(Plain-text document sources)
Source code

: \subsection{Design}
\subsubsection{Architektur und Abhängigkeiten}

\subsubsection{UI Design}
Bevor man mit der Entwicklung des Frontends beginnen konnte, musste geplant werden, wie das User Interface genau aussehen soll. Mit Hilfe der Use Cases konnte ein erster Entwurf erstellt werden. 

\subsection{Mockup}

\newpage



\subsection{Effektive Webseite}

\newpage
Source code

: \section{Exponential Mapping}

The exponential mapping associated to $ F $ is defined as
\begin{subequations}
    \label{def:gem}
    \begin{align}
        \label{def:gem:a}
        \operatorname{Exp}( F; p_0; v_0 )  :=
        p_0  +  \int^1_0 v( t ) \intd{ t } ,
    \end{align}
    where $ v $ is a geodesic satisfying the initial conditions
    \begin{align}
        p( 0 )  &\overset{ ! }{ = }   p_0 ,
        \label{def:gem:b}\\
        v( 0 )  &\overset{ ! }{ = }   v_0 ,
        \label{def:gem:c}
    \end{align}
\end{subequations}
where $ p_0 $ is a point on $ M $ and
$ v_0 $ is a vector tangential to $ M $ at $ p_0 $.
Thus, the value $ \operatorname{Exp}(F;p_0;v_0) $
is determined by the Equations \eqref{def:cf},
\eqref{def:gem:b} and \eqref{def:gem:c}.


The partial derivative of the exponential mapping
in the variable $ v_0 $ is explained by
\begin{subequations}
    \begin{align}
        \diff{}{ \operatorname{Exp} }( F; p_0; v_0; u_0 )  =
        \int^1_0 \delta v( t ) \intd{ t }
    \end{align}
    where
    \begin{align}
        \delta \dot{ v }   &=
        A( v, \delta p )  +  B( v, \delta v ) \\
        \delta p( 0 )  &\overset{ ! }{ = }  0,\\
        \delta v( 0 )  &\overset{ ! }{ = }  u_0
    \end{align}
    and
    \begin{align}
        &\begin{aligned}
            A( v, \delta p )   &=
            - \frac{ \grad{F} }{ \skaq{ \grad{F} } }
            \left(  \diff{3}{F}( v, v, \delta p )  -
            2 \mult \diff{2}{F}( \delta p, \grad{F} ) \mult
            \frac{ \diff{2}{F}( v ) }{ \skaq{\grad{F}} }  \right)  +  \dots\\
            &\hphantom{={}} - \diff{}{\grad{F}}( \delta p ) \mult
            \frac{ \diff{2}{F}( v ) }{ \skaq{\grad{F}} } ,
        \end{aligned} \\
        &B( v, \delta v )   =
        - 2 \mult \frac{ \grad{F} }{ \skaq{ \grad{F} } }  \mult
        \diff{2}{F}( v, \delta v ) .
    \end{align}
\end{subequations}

...

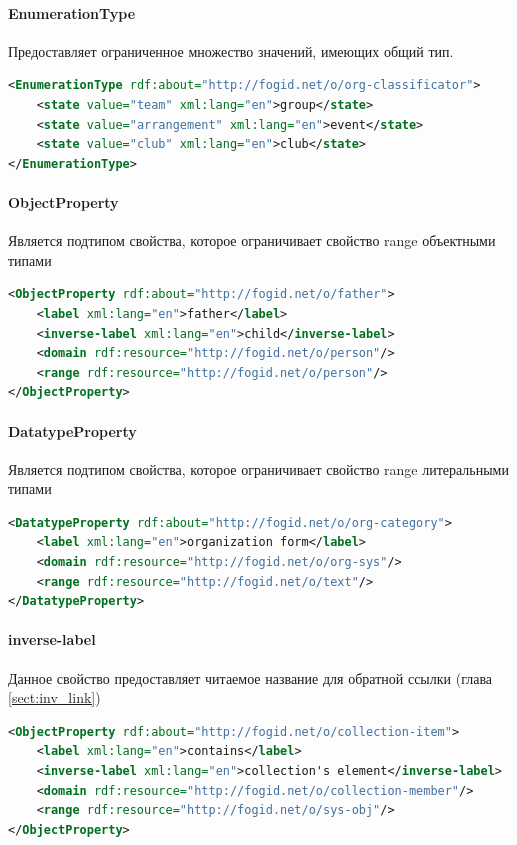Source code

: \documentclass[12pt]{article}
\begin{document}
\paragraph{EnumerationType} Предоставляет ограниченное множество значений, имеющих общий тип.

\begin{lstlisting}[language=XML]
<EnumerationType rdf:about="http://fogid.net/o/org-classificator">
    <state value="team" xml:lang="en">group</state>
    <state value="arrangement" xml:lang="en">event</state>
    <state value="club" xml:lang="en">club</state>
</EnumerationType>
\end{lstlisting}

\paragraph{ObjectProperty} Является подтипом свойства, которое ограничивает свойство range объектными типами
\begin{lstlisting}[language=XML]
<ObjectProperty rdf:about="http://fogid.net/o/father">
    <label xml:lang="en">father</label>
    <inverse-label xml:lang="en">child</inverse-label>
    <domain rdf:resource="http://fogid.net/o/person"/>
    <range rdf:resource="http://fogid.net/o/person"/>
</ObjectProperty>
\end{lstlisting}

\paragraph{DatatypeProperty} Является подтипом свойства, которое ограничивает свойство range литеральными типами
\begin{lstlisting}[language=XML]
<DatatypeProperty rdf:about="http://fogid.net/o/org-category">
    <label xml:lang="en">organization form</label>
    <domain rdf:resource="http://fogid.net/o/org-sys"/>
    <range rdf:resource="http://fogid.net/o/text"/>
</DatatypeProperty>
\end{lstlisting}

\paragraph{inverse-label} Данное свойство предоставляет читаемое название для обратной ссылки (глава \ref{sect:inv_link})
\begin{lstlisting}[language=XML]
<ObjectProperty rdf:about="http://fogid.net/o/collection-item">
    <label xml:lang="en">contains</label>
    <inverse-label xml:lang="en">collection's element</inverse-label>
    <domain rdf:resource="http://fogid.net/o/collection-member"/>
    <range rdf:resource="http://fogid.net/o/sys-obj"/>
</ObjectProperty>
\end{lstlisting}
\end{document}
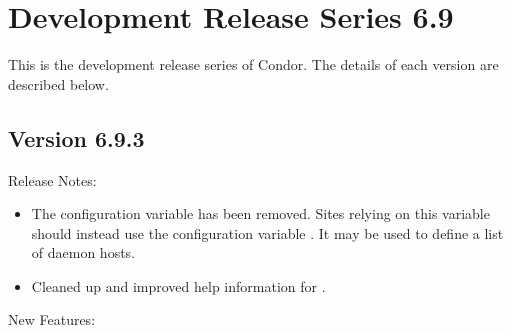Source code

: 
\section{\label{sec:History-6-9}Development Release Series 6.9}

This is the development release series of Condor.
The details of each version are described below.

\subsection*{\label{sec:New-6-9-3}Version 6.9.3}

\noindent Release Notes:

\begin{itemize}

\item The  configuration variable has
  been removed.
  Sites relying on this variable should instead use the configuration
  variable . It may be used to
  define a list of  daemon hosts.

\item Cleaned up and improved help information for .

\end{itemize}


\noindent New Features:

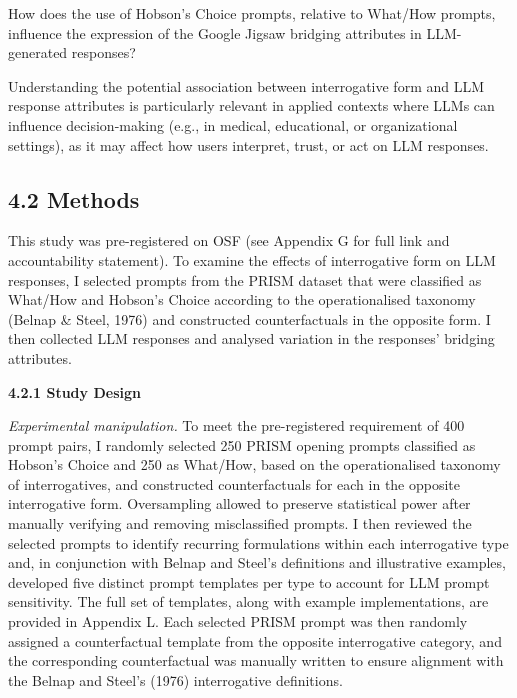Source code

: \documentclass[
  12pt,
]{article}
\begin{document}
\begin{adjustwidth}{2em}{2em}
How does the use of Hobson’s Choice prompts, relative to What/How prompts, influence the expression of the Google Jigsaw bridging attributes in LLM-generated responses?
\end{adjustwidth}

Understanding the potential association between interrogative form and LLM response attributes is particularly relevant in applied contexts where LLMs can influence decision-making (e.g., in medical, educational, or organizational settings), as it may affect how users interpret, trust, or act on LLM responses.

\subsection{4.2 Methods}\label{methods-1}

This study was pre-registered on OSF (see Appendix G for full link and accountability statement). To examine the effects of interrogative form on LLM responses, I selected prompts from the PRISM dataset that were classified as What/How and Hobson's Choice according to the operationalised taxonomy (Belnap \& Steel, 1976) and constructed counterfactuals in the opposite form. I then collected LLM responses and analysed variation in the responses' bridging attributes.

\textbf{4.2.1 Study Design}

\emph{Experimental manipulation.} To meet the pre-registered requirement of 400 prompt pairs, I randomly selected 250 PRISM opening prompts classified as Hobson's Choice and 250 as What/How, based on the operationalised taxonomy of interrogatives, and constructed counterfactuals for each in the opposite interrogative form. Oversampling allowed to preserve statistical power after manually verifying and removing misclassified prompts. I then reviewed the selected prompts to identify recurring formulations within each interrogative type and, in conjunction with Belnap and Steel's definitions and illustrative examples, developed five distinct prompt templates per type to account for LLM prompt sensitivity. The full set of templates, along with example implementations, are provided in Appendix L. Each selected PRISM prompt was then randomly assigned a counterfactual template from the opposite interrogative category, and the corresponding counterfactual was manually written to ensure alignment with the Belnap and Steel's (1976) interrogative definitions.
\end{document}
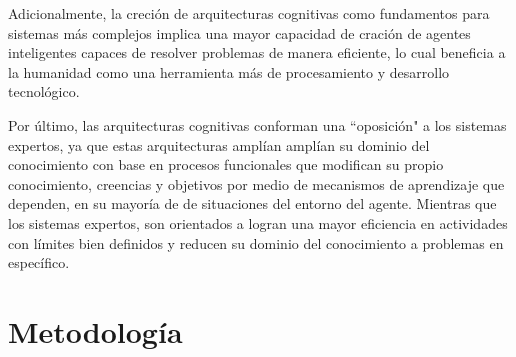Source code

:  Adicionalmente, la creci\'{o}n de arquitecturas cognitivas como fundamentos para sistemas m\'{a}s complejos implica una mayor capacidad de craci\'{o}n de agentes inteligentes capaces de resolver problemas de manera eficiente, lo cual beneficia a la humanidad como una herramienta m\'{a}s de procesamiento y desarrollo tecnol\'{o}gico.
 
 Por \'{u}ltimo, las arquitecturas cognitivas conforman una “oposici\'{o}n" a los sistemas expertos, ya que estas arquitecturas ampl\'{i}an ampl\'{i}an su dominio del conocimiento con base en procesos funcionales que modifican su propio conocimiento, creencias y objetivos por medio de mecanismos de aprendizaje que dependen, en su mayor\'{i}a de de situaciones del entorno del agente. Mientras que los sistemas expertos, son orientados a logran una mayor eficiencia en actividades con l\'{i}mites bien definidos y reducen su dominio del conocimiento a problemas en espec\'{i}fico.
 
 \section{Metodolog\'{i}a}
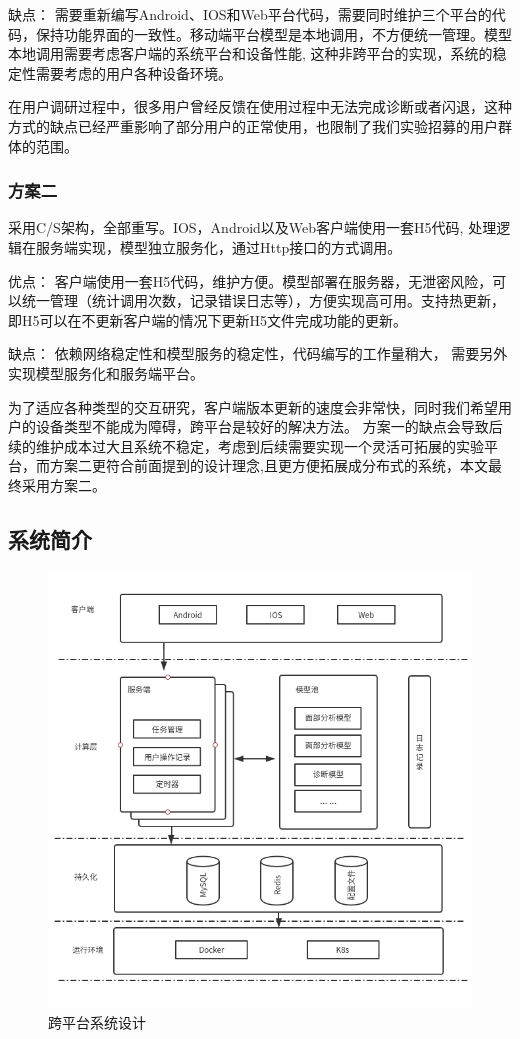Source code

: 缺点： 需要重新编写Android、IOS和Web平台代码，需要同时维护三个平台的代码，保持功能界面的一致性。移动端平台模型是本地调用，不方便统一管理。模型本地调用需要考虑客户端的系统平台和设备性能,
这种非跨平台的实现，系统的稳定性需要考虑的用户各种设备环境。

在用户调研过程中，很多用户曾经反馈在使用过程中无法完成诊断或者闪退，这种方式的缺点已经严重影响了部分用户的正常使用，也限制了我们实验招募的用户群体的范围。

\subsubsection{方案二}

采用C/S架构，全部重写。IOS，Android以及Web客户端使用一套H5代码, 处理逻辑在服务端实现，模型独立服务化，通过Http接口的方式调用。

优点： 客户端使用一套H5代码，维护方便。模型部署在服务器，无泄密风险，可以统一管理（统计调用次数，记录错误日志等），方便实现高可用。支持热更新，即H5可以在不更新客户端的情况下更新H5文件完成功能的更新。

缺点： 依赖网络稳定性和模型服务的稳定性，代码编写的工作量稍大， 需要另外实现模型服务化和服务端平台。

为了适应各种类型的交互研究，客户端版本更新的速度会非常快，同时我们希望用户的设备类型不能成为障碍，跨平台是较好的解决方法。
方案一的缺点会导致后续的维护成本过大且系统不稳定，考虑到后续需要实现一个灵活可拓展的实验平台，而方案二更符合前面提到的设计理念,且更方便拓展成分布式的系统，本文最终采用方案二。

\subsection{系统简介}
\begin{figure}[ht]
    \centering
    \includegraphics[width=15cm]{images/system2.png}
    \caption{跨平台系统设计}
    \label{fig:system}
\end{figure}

--

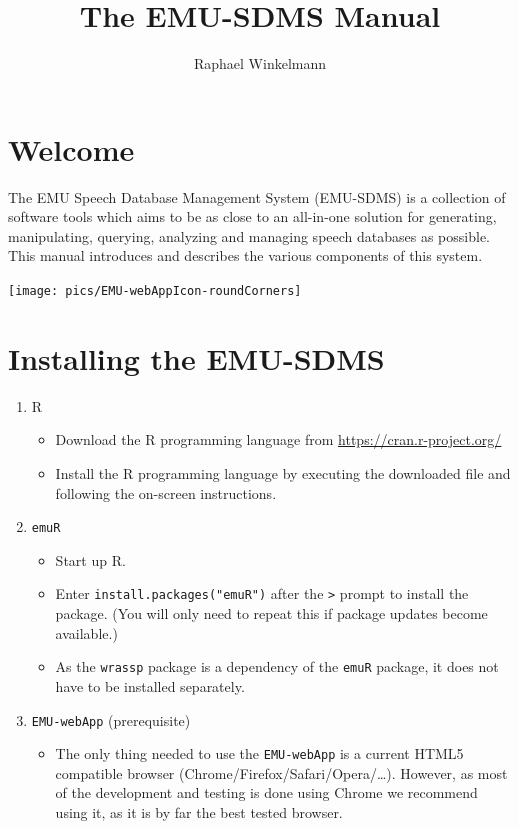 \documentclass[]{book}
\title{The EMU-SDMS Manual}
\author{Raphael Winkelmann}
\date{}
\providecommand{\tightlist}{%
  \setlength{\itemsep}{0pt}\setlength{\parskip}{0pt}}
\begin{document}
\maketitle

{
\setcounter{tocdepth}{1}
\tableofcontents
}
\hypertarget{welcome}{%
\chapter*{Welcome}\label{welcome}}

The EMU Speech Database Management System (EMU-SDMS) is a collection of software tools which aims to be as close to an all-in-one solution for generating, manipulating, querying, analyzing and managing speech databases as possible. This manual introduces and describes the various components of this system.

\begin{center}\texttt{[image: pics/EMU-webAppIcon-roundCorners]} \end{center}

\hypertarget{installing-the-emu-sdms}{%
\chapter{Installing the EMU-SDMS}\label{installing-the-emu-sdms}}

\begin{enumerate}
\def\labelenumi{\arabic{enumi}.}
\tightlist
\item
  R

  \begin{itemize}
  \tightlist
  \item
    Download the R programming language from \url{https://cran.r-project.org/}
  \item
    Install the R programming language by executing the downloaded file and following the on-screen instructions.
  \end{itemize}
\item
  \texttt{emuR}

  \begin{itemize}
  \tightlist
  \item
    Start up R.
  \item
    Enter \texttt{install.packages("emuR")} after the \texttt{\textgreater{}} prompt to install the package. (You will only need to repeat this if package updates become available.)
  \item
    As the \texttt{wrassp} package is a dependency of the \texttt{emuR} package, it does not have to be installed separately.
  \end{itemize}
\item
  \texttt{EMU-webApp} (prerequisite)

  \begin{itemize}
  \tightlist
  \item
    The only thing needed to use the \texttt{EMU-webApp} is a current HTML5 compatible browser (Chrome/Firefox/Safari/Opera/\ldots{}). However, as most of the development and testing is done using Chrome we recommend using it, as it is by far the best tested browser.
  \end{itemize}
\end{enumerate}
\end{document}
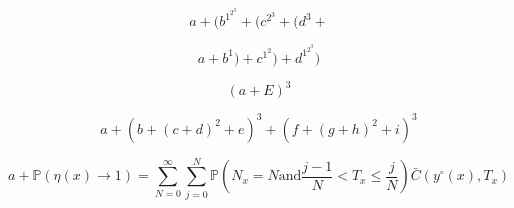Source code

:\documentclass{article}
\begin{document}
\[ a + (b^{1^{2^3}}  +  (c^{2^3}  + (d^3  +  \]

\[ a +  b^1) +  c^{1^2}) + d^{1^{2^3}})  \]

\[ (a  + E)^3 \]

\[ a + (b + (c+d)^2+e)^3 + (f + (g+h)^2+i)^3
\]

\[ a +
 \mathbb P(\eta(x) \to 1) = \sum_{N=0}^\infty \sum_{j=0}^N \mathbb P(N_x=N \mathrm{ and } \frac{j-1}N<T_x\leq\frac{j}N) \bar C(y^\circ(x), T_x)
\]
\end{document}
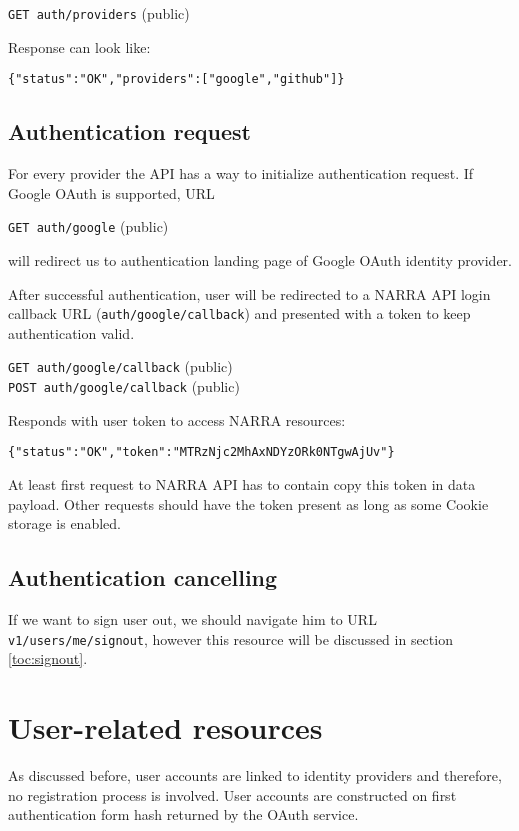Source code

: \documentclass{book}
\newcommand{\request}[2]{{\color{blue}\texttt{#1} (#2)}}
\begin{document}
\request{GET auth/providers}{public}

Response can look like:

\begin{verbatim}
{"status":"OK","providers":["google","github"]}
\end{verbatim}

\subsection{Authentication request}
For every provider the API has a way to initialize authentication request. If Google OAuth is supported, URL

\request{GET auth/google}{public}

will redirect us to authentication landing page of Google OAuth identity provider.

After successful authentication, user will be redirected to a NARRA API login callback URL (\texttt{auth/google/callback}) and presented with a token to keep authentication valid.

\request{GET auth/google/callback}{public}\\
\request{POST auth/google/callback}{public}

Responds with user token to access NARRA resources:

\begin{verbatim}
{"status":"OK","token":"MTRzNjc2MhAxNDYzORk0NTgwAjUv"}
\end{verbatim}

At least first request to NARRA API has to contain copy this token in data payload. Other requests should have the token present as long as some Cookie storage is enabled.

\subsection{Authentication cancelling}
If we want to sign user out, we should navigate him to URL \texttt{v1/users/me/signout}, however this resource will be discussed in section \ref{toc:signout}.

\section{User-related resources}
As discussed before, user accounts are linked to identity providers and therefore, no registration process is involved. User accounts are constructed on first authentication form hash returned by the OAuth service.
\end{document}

- Task goal: A single number is the whole answer: the count of lines above that hold "NARRA".

- Written answer: 3